Study material Block Start

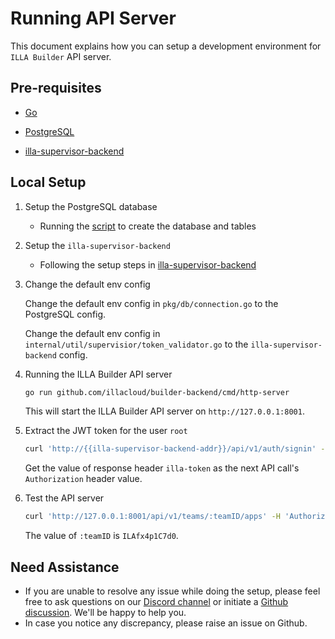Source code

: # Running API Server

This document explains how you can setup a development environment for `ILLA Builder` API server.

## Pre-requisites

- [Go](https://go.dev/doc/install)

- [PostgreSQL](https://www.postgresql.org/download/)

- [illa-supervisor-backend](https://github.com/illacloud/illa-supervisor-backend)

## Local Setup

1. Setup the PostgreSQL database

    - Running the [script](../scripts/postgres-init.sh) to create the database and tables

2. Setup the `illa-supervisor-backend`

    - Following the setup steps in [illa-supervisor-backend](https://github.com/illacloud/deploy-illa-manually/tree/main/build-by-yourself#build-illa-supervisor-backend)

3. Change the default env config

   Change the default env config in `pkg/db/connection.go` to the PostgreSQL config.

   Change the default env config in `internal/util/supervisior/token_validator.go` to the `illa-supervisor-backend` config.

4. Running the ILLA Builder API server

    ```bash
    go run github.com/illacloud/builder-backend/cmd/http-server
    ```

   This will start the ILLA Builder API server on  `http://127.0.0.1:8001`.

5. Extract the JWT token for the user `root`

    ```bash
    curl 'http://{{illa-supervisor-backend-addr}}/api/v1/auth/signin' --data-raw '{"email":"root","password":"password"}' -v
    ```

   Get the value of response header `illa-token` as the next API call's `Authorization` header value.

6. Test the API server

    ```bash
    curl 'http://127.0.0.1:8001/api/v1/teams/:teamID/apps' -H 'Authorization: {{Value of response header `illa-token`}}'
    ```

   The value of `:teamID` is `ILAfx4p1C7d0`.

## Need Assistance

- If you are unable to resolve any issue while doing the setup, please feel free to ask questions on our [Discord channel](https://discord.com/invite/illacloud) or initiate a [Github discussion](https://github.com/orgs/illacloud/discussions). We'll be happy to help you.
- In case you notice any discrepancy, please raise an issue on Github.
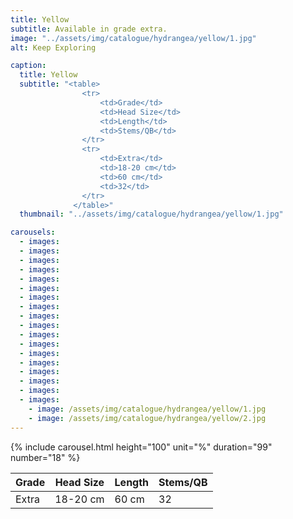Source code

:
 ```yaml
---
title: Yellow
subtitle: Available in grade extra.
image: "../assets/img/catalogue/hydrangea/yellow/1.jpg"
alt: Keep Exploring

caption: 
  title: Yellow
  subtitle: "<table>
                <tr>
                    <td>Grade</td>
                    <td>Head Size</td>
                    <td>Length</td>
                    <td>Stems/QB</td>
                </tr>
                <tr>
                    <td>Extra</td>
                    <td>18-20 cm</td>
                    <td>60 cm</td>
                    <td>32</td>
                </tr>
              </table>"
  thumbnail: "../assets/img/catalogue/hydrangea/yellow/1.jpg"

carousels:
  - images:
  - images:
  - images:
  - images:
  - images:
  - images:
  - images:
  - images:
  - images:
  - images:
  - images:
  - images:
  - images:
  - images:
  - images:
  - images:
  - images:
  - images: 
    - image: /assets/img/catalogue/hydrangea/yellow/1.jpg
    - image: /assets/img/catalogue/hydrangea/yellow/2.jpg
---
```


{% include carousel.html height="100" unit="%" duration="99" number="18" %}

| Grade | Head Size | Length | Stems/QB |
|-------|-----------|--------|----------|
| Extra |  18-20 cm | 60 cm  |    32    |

Study material Block End

▶ _Aim of the task_
A single number is required: the count of lines in the data above that include the string "issue".

▶ _Answer for this exercise_
2